▸ About this task
In the listing below, find each line holding "throws" and copy it.
---- Information supplied
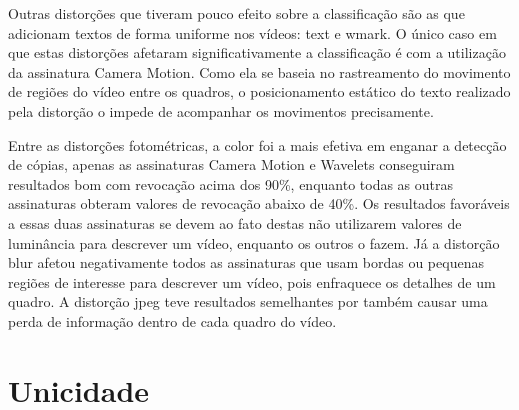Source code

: Outras distorções que tiveram pouco efeito sobre a classificação são as que adicionam textos de forma uniforme nos vídeos: text e wmark. O único caso em que estas distorções afetaram significativamente a classificação é com a utilização da assinatura Camera Motion. Como ela se baseia no rastreamento do movimento de regiões do vídeo entre os quadros, o posicionamento estático do texto realizado pela distorção o impede de acompanhar os movimentos precisamente.

Entre as distorções fotométricas, a color foi a mais efetiva em enganar a detecção de cópias, apenas as assinaturas Camera Motion e Wavelets conseguiram resultados bom com revocação acima dos 90\%, enquanto todas as outras assinaturas obteram valores de revocação abaixo de 40\%. Os resultados favoráveis a essas duas assinaturas se devem ao fato destas não utilizarem valores de luminância para descrever um vídeo, enquanto os outros o fazem. Já a distorção blur afetou negativamente todos as assinaturas que usam bordas ou pequenas regiões de interesse para descrever um vídeo, pois enfraquece os detalhes de um quadro. A distorção jpeg teve resultados semelhantes por também causar uma perda de informação dentro de cada quadro do vídeo. 



\section{Unicidade}


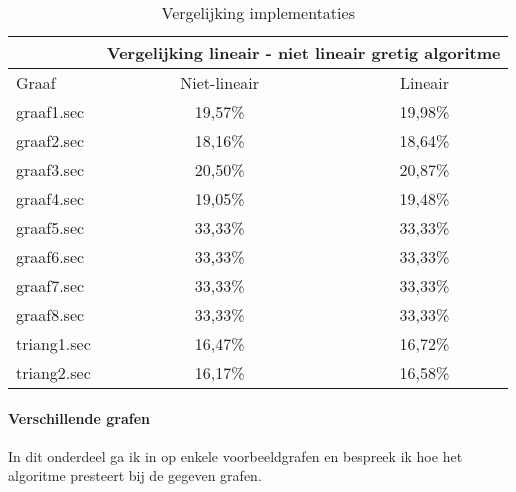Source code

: \documentclass[11pt, a4paper, table]{article}
\theoremstyle{definition}
\theoremstyle{definition}
\theoremstyle{definition}
\begin{document}
\begin{table}
	\centering
	\begin{tabular}{|l|c|c|}
		\hline
		& \multicolumn{2}{c|}{Vergelijking lineair - niet lineair gretig algoritme}		\\ \hline
		Graaf & Niet-lineair  & Lineair 		\\ \hline
		graaf1.sec &  \cellcolor{LimeGreen}19,57\% & 19,98\%		\\ \hline
		graaf2.sec &  \cellcolor{LimeGreen}18,16\% & 18,64\%		\\ \hline
		graaf3.sec &  \cellcolor{LimeGreen}20,50\% & 20,87\%		\\ \hline
		graaf4.sec &  \cellcolor{LimeGreen}19,05\% & 19,48\%		\\ \hline
		graaf5.sec &  \cellcolor{LimeGreen}33,33\% & 33,33\%		\\ \hline
		graaf6.sec &  \cellcolor{LimeGreen}33,33\% & 33,33\%		\\ \hline
		graaf7.sec &  \cellcolor{LimeGreen}33,33\% & 33,33\%		\\ \hline
		graaf8.sec &  \cellcolor{LimeGreen}33,33\% & 33,33\%		\\ \hline
		triang1.sec &  \cellcolor{LimeGreen}16,47\% & 16,72\%		\\ \hline
		triang2.sec &  \cellcolor{LimeGreen}16,17\% & 16,58\%		\\ \hline
	\end{tabular}
	\caption{Vergelijking implementaties}
	\label{tabel:nonlinear}
\end{table}

\paragraph{Verschillende grafen}
In dit onderdeel ga ik in op enkele voorbeeldgrafen en bespreek ik hoe het algoritme presteert bij de gegeven grafen. 
\end{document}
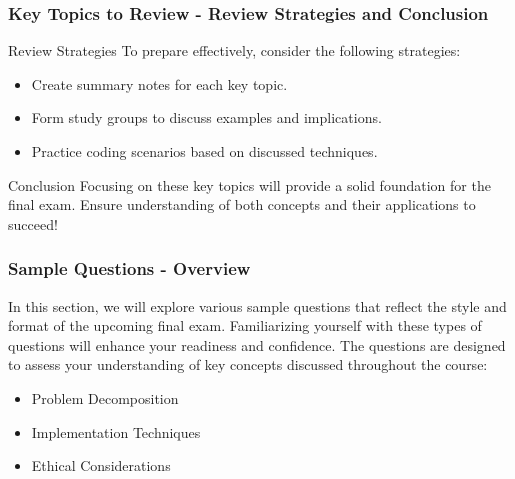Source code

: \documentclass[aspectratio=169]{beamer}
\begin{document}
\begin{frame}[fragile]
    \frametitle{Key Topics to Review - Review Strategies and Conclusion}
    \begin{block}{Review Strategies}
        To prepare effectively, consider the following strategies:
        \begin{itemize}
            \item Create summary notes for each key topic.
            \item Form study groups to discuss examples and implications.
            \item Practice coding scenarios based on discussed techniques.
        \end{itemize}
    \end{block}

    \begin{block}{Conclusion}
        Focusing on these key topics will provide a solid foundation for the final exam. 
        Ensure understanding of both concepts and their applications to succeed!
    \end{block}
\end{frame}

\begin{frame}[fragile]
    \frametitle{Sample Questions - Overview}
    In this section, we will explore various sample questions that reflect the style and format of the upcoming final exam. Familiarizing yourself with these types of questions will enhance your readiness and confidence. The questions are designed to assess your understanding of key concepts discussed throughout the course:
    
    \begin{itemize}
        \item Problem Decomposition
        \item Implementation Techniques
        \item Ethical Considerations
    \end{itemize}
\end{frame}
\end{document}

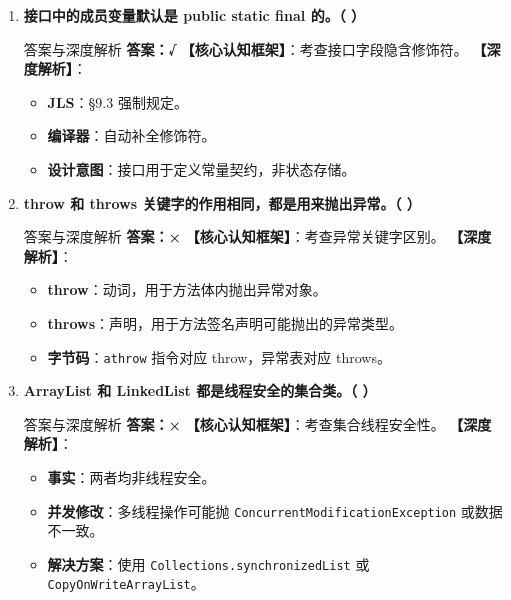 \documentclass[12pt, a4paper]{ctexart}
\newcommand{\code}[1]{\texttt{\color{myblue}#1}}
\begin{document}
\begin{enumerate}[label=\arabic*.]
	\item \textbf{接口中的成员变量默认是 public static final 的。（ \quad ）}
	      \begin{bluebox}{答案与深度解析}
		      \textbf{答案：√}
		      \textbf{【核心认知框架】}：考查接口字段隐含修饰符。
		      \textbf{【深度解析】}：
		      \begin{itemize}[leftmargin=*, nosep]
			      \item \textbf{JLS}：§9.3 强制规定。
			      \item \textbf{编译器}：自动补全修饰符。
			      \item \textbf{设计意图}：接口用于定义常量契约，非状态存储。
		      \end{itemize}
	      \end{bluebox}

	\item \textbf{throw 和 throws 关键字的作用相同，都是用来抛出异常。（ \quad ）}
	      \begin{bluebox}{答案与深度解析}
		      \textbf{答案：×}
		      \textbf{【核心认知框架】}：考查异常关键字区别。
		      \textbf{【深度解析】}：
		      \begin{itemize}[leftmargin=*, nosep]
			      \item \textbf{throw}：动词，用于方法体内抛出异常对象。
			      \item \textbf{throws}：声明，用于方法签名声明可能抛出的异常类型。
			      \item \textbf{字节码}：\code{athrow} 指令对应 throw，异常表对应 throws。
		      \end{itemize}
	      \end{bluebox}

	\item \textbf{ArrayList 和 LinkedList 都是线程安全的集合类。（ \quad ）}
	      \begin{bluebox}{答案与深度解析}
		      \textbf{答案：×}
		      \textbf{【核心认知框架】}：考查集合线程安全性。
		      \textbf{【深度解析】}：
		      \begin{itemize}[leftmargin=*, nosep]
			      \item \textbf{事实}：两者均非线程安全。
			      \item \textbf{并发修改}：多线程操作可能抛 \code{ConcurrentModificationException} 或数据不一致。
			      \item \textbf{解决方案}：使用 \code{Collections.synchronizedList} 或 \code{CopyOnWriteArrayList}。
		      \end{itemize}
	      \end{bluebox}


\end{enumerate}
\end{document}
--------
▸ Expected answer
	\item \textbf{throw 和 throws 关键字的作用相同，都是用来抛出异常。（ \quad ）}
			      \item \textbf{throws}：声明，用于方法签名声明可能抛出的异常类型。
			      \item \textbf{字节码}：\code{athrow} 指令对应 throw，异常表对应 throws。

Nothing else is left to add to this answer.